‘It was fifty years ago today…’
‘It was fifty years ago today’, to adapt the Fab Four’s famous line, that their album, Sgt. Pepper’s Lonely Hearts Club Band, was released. With the album often described as ‘the soundtrack to the Summer of Love’, it is fitting that the organisers of this year’s upcoming RockFest have chosen ‘Songs of Peace and Protest’ as its theme.
Over the last two weeks, more than twenty student bands have played their heart out in auditions for RockFest in the hope of being selected for the RockFest Concert.
RockFest, like rock music itself, is now something of an institution. The performance showcase of the College’s Contemporary Music program, RockFest was inaugurated in 2007 to increase the musical spectrum of performance and creativity available to our students. A ‘rock culture’ had already been developing at Newington: a Rock Band program was started by the Music Department in 2005 and, the next year, a group of Year 11 boys competed in Abbotsleigh’s Battle of the Bands. Both the Preparatory Schools were also incorporating rock music in their programs at this time.
Newington’s rock roots go back much further, however. The School Concert of 1960 was closed by a student rock and roll band, ‘Ricky and the Ramrods’. It seems that Newington was not yet ready to rock: the performance was reported as ‘somewhat marred by the lack of atmosphere and audience response.’

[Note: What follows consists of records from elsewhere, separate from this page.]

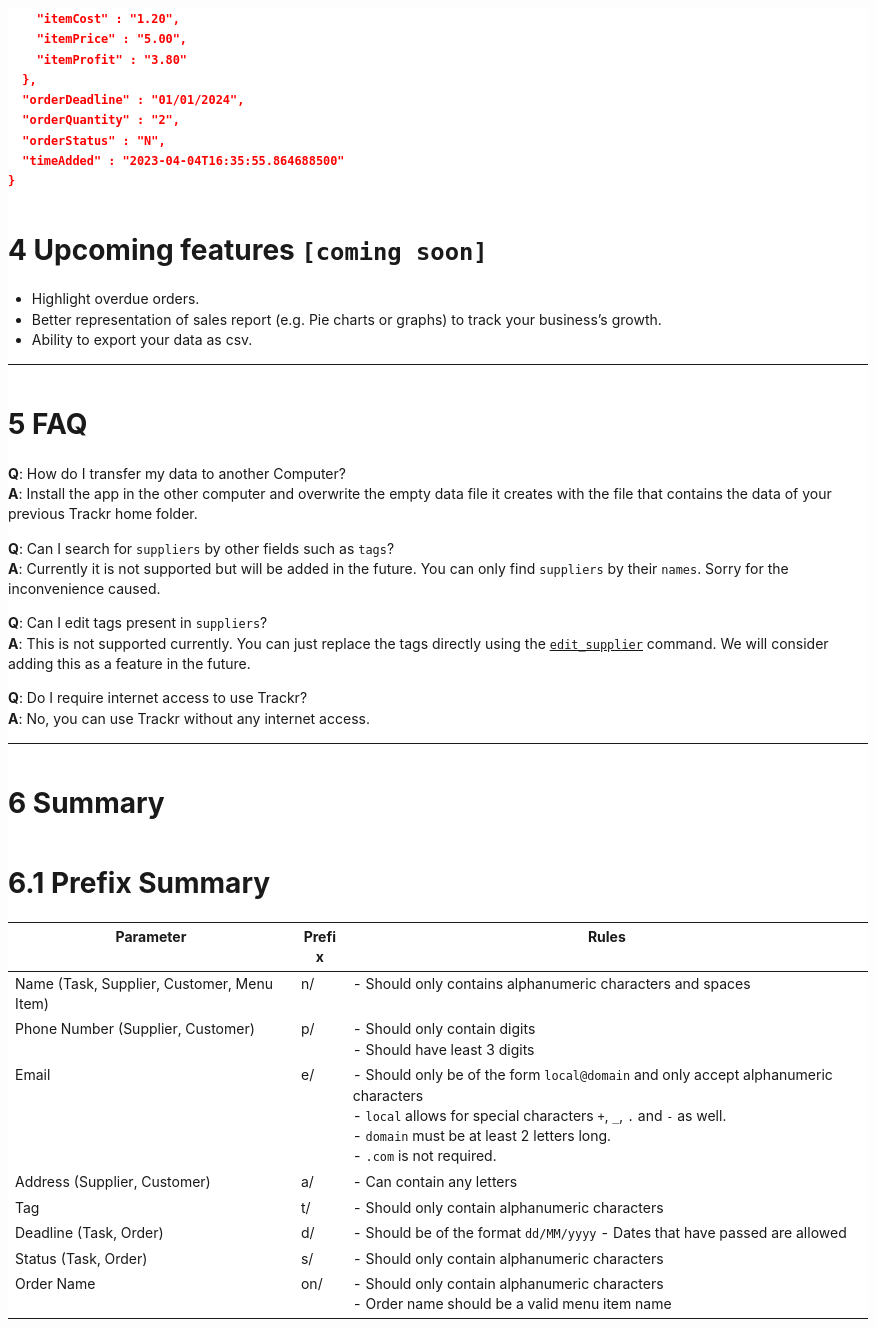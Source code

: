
   ```json
      "itemCost" : "1.20",
      "itemPrice" : "5.00",
      "itemProfit" : "3.80"
    },
    "orderDeadline" : "01/01/2024",
    "orderQuantity" : "2",
    "orderStatus" : "N",
    "timeAdded" : "2023-04-04T16:35:55.864688500"
  }
  ```

# 4 Upcoming features `[coming soon]`

* Highlight overdue orders.
* Better representation of sales report (e.g. Pie charts or graphs) to track your business’s growth.
* Ability to export your data as csv.

--------------------------------------------------------------------------------------------------------------------

# 5 FAQ

**Q**: How do I transfer my data to another Computer?<br>
**A**: Install the app in the other computer and overwrite the empty data file it creates with the file that contains the data of your previous Trackr home folder.

**Q**: Can I search for `suppliers` by other fields such as `tags`?<br>
**A**: Currently it is not supported but will be added in the future. You can only find `suppliers` by their `names`. Sorry for the inconvenience caused.

**Q**: Can I edit tags present in `suppliers`?<br>
**A**: This is not supported currently. You can just replace the tags directly using the [<ins>`edit_supplier`</ins>](#221-editing-a-supplier-edit_supplier) command. We will consider adding this as a feature in the future.

**Q**: Do I require internet access to use Trackr?<br>
**A**: No, you can use Trackr without any internet access.

--------------------------------------------------------------------------------------------------------------------

<div style="page-break-after: always;"></div>

# 6 Summary

# 6.1 Prefix Summary

| Parameter                                  | Prefix | Rules                                                                                                                                                                                                                                         |
|--------------------------------------------|--------|-----------------------------------------------------------------------------------------------------------------------------------------------------------------------------------------------------------------------------------------------|
| Name (Task, Supplier, Customer, Menu Item) | n/     | - Should only contains alphanumeric characters and spaces                                                                                                                                                                                     |
| Phone Number (Supplier, Customer)          | p/     | - Should only contain digits<br/> - Should have least 3 digits                                                                                                                                                                                |
| Email                                      | e/     | - Should only be of the form `local@domain` and only accept alphanumeric characters<br/>- `local` allows for special characters `+`, `_`, `.` and `-` as well.<br/>- `domain` must be at least 2 letters long.<br/> - `.com` is not required. |
| Address (Supplier, Customer)               | a/     | - Can contain any letters                                                                                                                                                                                                                     |
| Tag                                        | t/     | - Should only contain alphanumeric characters                                                                                                                                                                                                 |
| Deadline (Task, Order)                     | d/     | - Should be of the format `dd/MM/yyyy` - Dates that have passed are allowed                                                                                                                                                                   |
| Status (Task, Order)                       | s/     | - Should only contain alphanumeric characters                                                                                                                                                                                                 |
| Order Name                                 | on/    | - Should only contain alphanumeric characters<br/> - Order name should be a valid menu item name                                                                                                                                              |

The Old Newingtonian who best fitted the description of 1960s protest singer was Gary Shearston (ON 1955). Best known for his deadpan cover of Cole Porter’s ‘I Get a Kick Out of You’, a hit in 1974, he was a singer/songwriter with a strong social conscience, as well as a researcher and interpreter of traditional bush songs. He recorded his first album in 1964 and another thirteen over the succeeding decades, the last in 2012, the year before he died.
Bruce Belbin (ON 1967) was a member of the Guitar Club at school and, by the time he left Newington, was already performing in a band outside school. Subsequently he played bass in the blues-rock band Gutbucket and then in the short-lived but seminal progressive rock outfit, Galdriel.
Alan Sandow (ON 1970) left Newington in 1968 and, in July the next year, aged seventeen, joined a new band called Sherbet as their drummer. He played with them for the next fifteen years during their heyday as one of Australia’s most successful pop/rock outfits, as well as more recent reunions.
Crispin Dye’s (ON 1970) talents as a musician and actor were well established before he left Newington, notably through a remarkable 1970 musical adaptation of ‘The Tempest’. His major contribution to rock was as a band manager over a period of fifteen years, including seven managing AC/DC in the 1980s, when he helped them become one of the world’s biggest bands. He was celebrating the success of his first solo album when his life was tragically cut short by a violent assault in 1993.
As we journey back through fifty years of songs of peace and protest at RockFest, we can reflect on the long involvement of Newington and Newingtonians in rock and contemporary music.
RockFest 17: Songs of Peace and Protest takes the stage of the Centenary Hall on the evening of 17 June.